↓

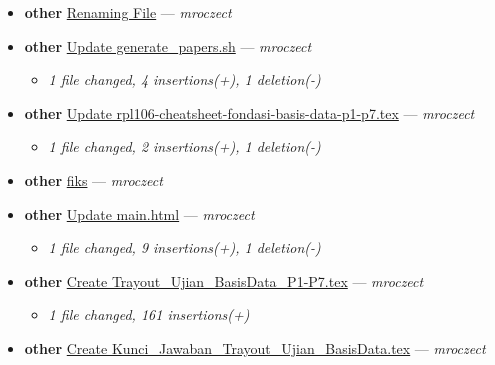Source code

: \begin{itemize}[leftmargin=1.5em]
  \item \textbf{other} \href{https://github.com/mroczect/mroczect.github.io/commit/c1704cff3da3645825e350826526219eeef3f930}{Renaming File} --- \textit{mroczect}
  \item \textbf{other} \href{https://github.com/mroczect/mroczect.github.io/commit/fb4989ae2a28de2b033aa027c2cf02bf8e99d204}{Update generate\_papers.sh} --- \textit{mroczect}
  \begin{itemize}[leftmargin=1.5em]
    \item \small\textit{1 file changed, 4 insertions(+), 1 deletion(-)}
  \end{itemize}
  \item \textbf{other} \href{https://github.com/mroczect/mroczect.github.io/commit/c2242f67177afb61067115e7823c8f181cec27d9}{Update rpl106-cheatsheet-fondasi-basis-data-p1-p7.tex} --- \textit{mroczect}
  \begin{itemize}[leftmargin=1.5em]
    \item \small\textit{1 file changed, 2 insertions(+), 1 deletion(-)}
  \end{itemize}
  \item \textbf{other} \href{https://github.com/mroczect/mroczect.github.io/commit/f7e0111680d1453f5413b845f3ef6aefde54d218}{fiks} --- \textit{mroczect}
  \item \textbf{other} \href{https://github.com/mroczect/mroczect.github.io/commit/dcfcf83300d3ba73f32fa2647c629a37049bf78b}{Update main.html} --- \textit{mroczect}
  \begin{itemize}[leftmargin=1.5em]
    \item \small\textit{1 file changed, 9 insertions(+), 1 deletion(-)}
  \end{itemize}
  \item \textbf{other} \href{https://github.com/mroczect/mroczect.github.io/commit/035c602e5d320825ab97dd7a216aeba35bb3613f}{Create Trayout\_Ujian\_BasisData\_P1-P7.tex} --- \textit{mroczect}
  \begin{itemize}[leftmargin=1.5em]
    \item \small\textit{1 file changed, 161 insertions(+)}
  \end{itemize}
  \item \textbf{other} \href{https://github.com/mroczect/mroczect.github.io/commit/a5f72d88cacd1008b778d102f1446395833b26db}{Create Kunci\_Jawaban\_Trayout\_Ujian\_BasisData.tex} --- \textit{mroczect}
  \begin{itemize}[leftmargin=1.5em]

\end{itemize}
\end{itemize}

↑

Aim of the task:
Among the entries above, identify all lines with "href" and copy them.

Task solution:
  \item \textbf{other} \href{https://github.com/mroczect/mroczect.github.io/commit/c1704cff3da3645825e350826526219eeef3f930}{Renaming File} --- \textit{mroczect}
  \item \textbf{other} \href{https://github.com/mroczect/mroczect.github.io/commit/fb4989ae2a28de2b033aa027c2cf02bf8e99d204}{Update generate\_papers.sh} --- \textit{mroczect}
  \item \textbf{other} \href{https://github.com/mroczect/mroczect.github.io/commit/c2242f67177afb61067115e7823c8f181cec27d9}{Update rpl106-cheatsheet-fondasi-basis-data-p1-p7.tex} --- \textit{mroczect}
  \item \textbf{other} \href{https://github.com/mroczect/mroczect.github.io/commit/f7e0111680d1453f5413b845f3ef6aefde54d218}{fiks} --- \textit{mroczect}
  \item \textbf{other} \href{https://github.com/mroczect/mroczect.github.io/commit/dcfcf83300d3ba73f32fa2647c629a37049bf78b}{Update main.html} --- \textit{mroczect}
  \item \textbf{other} \href{https://github.com/mroczect/mroczect.github.io/commit/035c602e5d320825ab97dd7a216aeba35bb3613f}{Create Trayout\_Ujian\_BasisData\_P1-P7.tex} --- \textit{mroczect}
  \item \textbf{other} \href{https://github.com/mroczect/mroczect.github.io/commit/a5f72d88cacd1008b778d102f1446395833b26db}{Create Kunci\_Jawaban\_Trayout\_Ujian\_BasisData.tex} --- \textit{mroczect}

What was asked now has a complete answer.